Bambula has roots in French-Caribbean music but can also be traced back to early African American music coming out of New Orleans. Today, the bambula is infrequently played, though there is an initiative in development called the Bayahonda Cultural Foundation, to help rescue the tradition and encourage sustainable cultural tourism in the Samana peninsula.
These festivals are held on Fridays from late August through the end of October at Samana churches.
Fiestas Patronales (early December)
Fiestas Patronales, or patronage festivals, are celebrations held in honour of various saints that have been adopted by towns and municipalities. These festivals take place throughout the Dominican Republic. In Santa Barbara de Samana, the festival is celebrated with bambula music and dancing.
Wildlife and wind are two wonderful reasons to get out and explore the Samana peninsula. This adventurous chunk of the Dominican Republic is the launching pad for excursions into spectacular Los Haitises National Park. At more than 1,600 sq. km., the park encompasses virgin inland forest, mangrove lowlands, secluded caves and hundreds of small islands awaiting discovery.
See the birds, bats and a piece of history in Los Haitises National Park
Los Haitises National Park is also a refuge to 120 different species of nesting birds and an internationally recognized home to rare nesting sites of the Ridgway’s Hawk, an endangered species found in the Dominican Republic.
An hour’s trip across Samana Bay from Santa Barbara de Samana, the park is best experienced from the water. Launching a kayak from the deck of a tour boat puts you up-close-and-personal with the sounds, smells and scenery of this fantastic place. Small islands of grey, weathered limestone topped with dense foliage poke out from the sea.
Here, you’ll see birdlife on land and sea.

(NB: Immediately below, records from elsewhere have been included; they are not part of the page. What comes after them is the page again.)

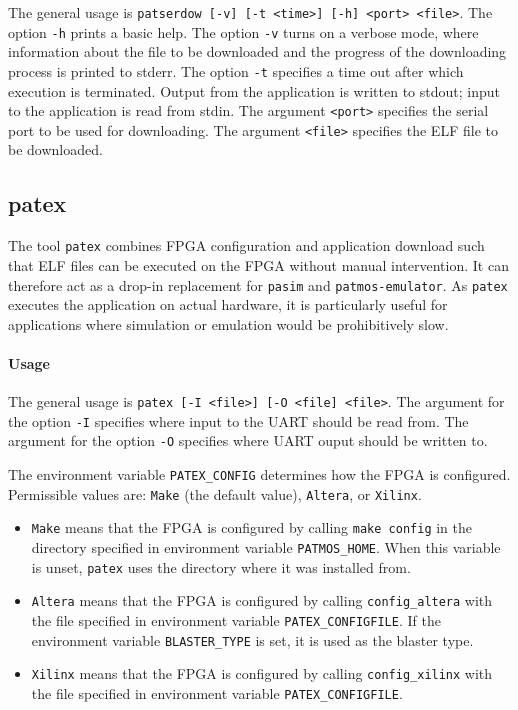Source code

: \documentclass[a4paper,fontsize=10pt,twoside,DIV15,BCOR12mm,headinclude=true,footinclude=false,pagesize,bibtotoc]{scrbook}
\begin{document}
The general usage is \texttt{patserdow [-v] [-t <time>] [-h] <port> <file>}. The
option \texttt{-h} prints a basic help. The option \texttt{-v} turns
on a verbose mode, where information about the file to be downloaded
and the progress of the downloading process is printed to
stderr. The option \texttt{-t} specifies a time out after which execution is terminated.
Output from the application is written to stdout; input to the
application is read from stdin. The argument \texttt{<port>} specifies
the serial port to be used for downloading. The argument
\texttt{<file>} specifies the ELF file to be downloaded.

\subsection{patex}

The tool \texttt{patex} combines FPGA configuration and application
download such that ELF files can be executed on the FPGA without
manual intervention. It can therefore act as a drop-in replacement for
\texttt{pasim} and \texttt{patmos-emulator}. As \texttt{patex}
executes the application on actual hardware, it is particularly useful
for applications where simulation or emulation would be prohibitively
slow.

\paragraph{Usage}

The general usage is \texttt{patex [-I <file>] [-O <file] <file>}. The
argument for the option \texttt{-I} specifies where input to the UART
should be read from. The argument for the option \texttt{-O} specifies
where UART ouput should be written to.

The environment variable \texttt{PATEX\_CONFIG} determines how the
FPGA is configured. Permissible values are: \texttt{Make} (the default
value), \texttt{Altera}, or \texttt{Xilinx}.
\begin{itemize}
\item \texttt{Make} means that the FPGA is configured by calling
  \texttt{make config} in the directory specified in environment
  variable \texttt{PATMOS\_HOME}. When this variable is unset,
  \texttt{patex} uses the directory where it was installed from.
\item \texttt{Altera} means that the FPGA is configured by calling
  \texttt{config\_altera} with the file specified in environment
  variable \texttt{PATEX\_CONFIGFILE}. If the environment variable
  \texttt{BLASTER\_TYPE} is set, it is used as the blaster type.
\item \texttt{Xilinx} means that the FPGA is configured by calling
  \texttt{config\_xilinx} with the file specified in environment
  variable \texttt{PATEX\_CONFIGFILE}.
\end{itemize}
\end{document}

Male frigate birds inflate their red throats in a colourful form of avian flirtation. Turkey vultures and pelicans soar above like pterodactyls. Along the rugged shoreline, you can drift beneath the shade of mangroves, silent except for the occasional throaty croak of a heron. It feels like a lost coastal world.
It just so happens that this park is also known for its otherworldly caves. San Gabriel is one of the more popular caves to visit. Stalactites drip from the cave’s ceiling and bat colonies gather in shadowy alcoves, waiting for night.

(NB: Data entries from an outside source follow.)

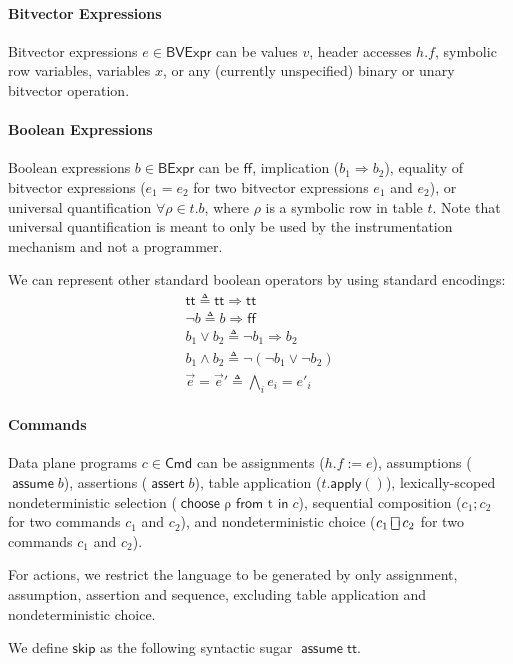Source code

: \documentclass{article}
\newcommand{\TRUE}{\mathsf{tt}}
\newcommand{\FALSE}{\mathsf{ff}}
\newcommand{\BVExpr}{\mathsf{BVExpr}}
\newcommand{\BExpr}{\mathsf{BExpr}}
\newcommand{\assert}{\mathop{\mathsf{assert}}}
\newcommand{\assume}{\mathop{\mathsf{assume}}}
\newcommand{\apply}{\mathsf{apply}}
\newcommand{\choiceop}{\rotatebox[origin=c]{90}{$\sqsubset\!\!\!\sqsupset$}}
\newcommand{\choice}{\mathbin{\choiceop}}
\renewcommand{\choose}[2]{\mathop{\mathsf{choose}~#1~\mathsf{from}~#2~\mathsf{in}}}
\newcommand{\SKIP}{\mathsf{skip}}
\begin{document}
\paragraph{Bitvector Expressions}
Bitvector expressions $e \in \BVExpr$ can be values $v$, header accesses $h.f$,
symbolic row variables, variables $x$, or any
(currently unspecified) binary or unary bitvector operation.

\paragraph{Boolean Expressions}
Boolean expressions $b \in \BExpr$ can be $\FALSE$, implication ($b_1
\Rightarrow b_2$), equality of bitvector expressions ($e_1 = e_2$ for two
bitvector expressions $e_1$ and $e_2$), or universal quantification $\forall
\rho \in t. b$, where $\rho$ is a symbolic row in table $t$. Note that universal
quantification is meant to only be used by the instrumentation mechanism and not
a programmer.

We can represent other standard boolean operators by using standard encodings:
\[\begin{array}{l}
  \TRUE \triangleq \TRUE \Rightarrow \TRUE \\
  \neg b \triangleq b \Rightarrow \FALSE \\
  b_1 \vee b_2 \triangleq \neg b_1 \Rightarrow b_2 \\
  b_1 \wedge b_2 \triangleq \neg(\neg b_1 \vee \neg b_2) \\
  \vec e = \vec e' \triangleq \bigwedge_i e_i = e'_i
\end{array}\]

\paragraph{Commands}
Data plane programs $c \in \mathsf{Cmd}$ can be assignments ($h.f := e$),
assumptions ($\assume b$), assertions ($\assert b$), table application
($t.\apply()$), lexically-scoped nondeterministic selection ($\choose \rho t c$), sequential composition ($c_1;c_2$ for two commands $c_1$ and
$c_2$), and nondeterministic choice ($c_1 \choice c_2$ for two commands $c_1$
and $c_2$).

For actions, we restrict the language to be generated by only assignment, assumption, assertion and sequence, excluding table application and nondeterministic choice.

We define $\SKIP$ as the following syntactic sugar $\assume \TRUE$.
\end{document}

San Gabriel’s most stunning feature is a petroglyph (rock engraving) of unknown age, showing figures that look almost extraterrestrial. Primitive, yet mysteriously beautiful, this lonely piece of art came from the Taino, the indigenous inhabitants of Hispaniola (the island containing both Haiti and the Dominican Republic).
“This is a snapshot of a vanished culture and society,” says guide Harry Sosa. Tours including lunch, transport and a knowledgeable guide start at around US$58 from Marivana Tours.
Catch a wave kitesurfing
Like elsewhere along the Dominican Republic’s coast, the Samana peninsula is a magnet for kitesurfers and other water sport junkies. But there is one major difference. On windy days, when the sea off of Puerto Plata is jammed with hundreds of kites and boards, the town of Las Terrenas has just a couple dozen out on the water.
Experienced kitesurfers might prefer 30 km/h-plus winds, but a modest 15 km/h is just fine for a first lesson. Kitesurfing for the first time is like your first spin out on a bicycle – simple in concept but difficult in practice.
Your feet are attached to a hybridized surf/snowboard, while your body is strapped into a waist harness that’s connected with a series of lines to a half-moon-shaped kite designed to harness the wind.
You’ll soon feel the surge of wind as it powers up the kite. Beneath your board, schools of fish dart in silvery flashes through the shallow water. Before long, that buzz of adrenalin you feel hooks your soul. Water, wind, board and kite – that’s all you need. There’s freedom to a sport in which no entrance fees or lift tickets are required. And that’s probably why folks are hooked on the windy lifestyle of Samana.